Read my speech or watch the video of it below:
Read my speech
Good evening Superintendent Johnson and IPS board members,
My name is Mary Bova and I am an ELL teacher in Indianapolis. I am here tonight because I am grateful that this district voted to support the production of a language justice plan back in December and I want to see that plan be as strong and as beneficial as possible to our ELL students and families.
I strongly believe that for any plan to succeed, it must consider the feedback of the people it is meant to help, so I am also here to ask you to seek more parental input, especially from our ELL parents in IPS, as you produce this final plan.
Without feedback, we don’t know what our families want or need or get the full picture of what it really means to be an ELL student or parent. Without feedback, the plan won’t account for the entire spectrum of English Language Learning students – from students who are fully bilingual and born here to our newcomers. Without feedback, you might not see what I see in my ELL students every day — that they are the hardest-working and most dedicated people I know.
From my experience as a teacher, I know ESL parents want to be involved, but without equitable language access, they are dependent on receiving information regarding their children’s lives at school from their children and are often at the mercy of an unjust system.
I have seen our ELL families be ignored and go unheard, which is one reason I realize gathering this feedback won’t be easy. But if this district truly wants to be inclusive, I believe being intentional about gathering feedback for a language justice plan will show our families that this is something different from their previous experience. As the district considers how to gather feedback, please also consider the families who are afraid to speak up, the families who may fear being deported, and the families who have no access to technology or the internet. As I said, there are going to be obstacles to making connections with some of these families, but I truly believe this plan can offer great, positive change that helps IPS ELL families feel included and ELL students be supported.

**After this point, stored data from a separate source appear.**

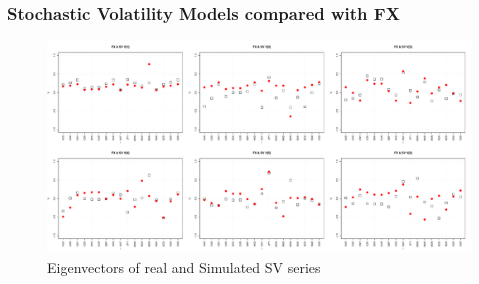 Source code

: \documentclass{beamer}
\begin{document}
\begin{frame}
  \frametitle{Stochastic Volatility Models compared with FX}
  \begin{figure}[htb!]
    \centering
    \includegraphics[width=1.0\linewidth]{FX_sv_eigenvectors.pdf}
    \caption{\scriptsize Eigenvectors of real and Simulated SV series}
  \end{figure}
\end{frame}
\end{document}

Language Justice for me means that all students are seen. It means that parents and students have equitable opportunities to succeed in the classroom. It means ensuring students aren’t repeating classes they do not need to repeat due to communication issues. With a great plan for language justice, instances that overcrowd classrooms and put ELL students at a disadvantage could be avoided.
Thank you so much for voting to produce a language justice plan in December. I hope to see this board vote on the final plan once it is produced and includes critical feedback from the very families it is meant to help.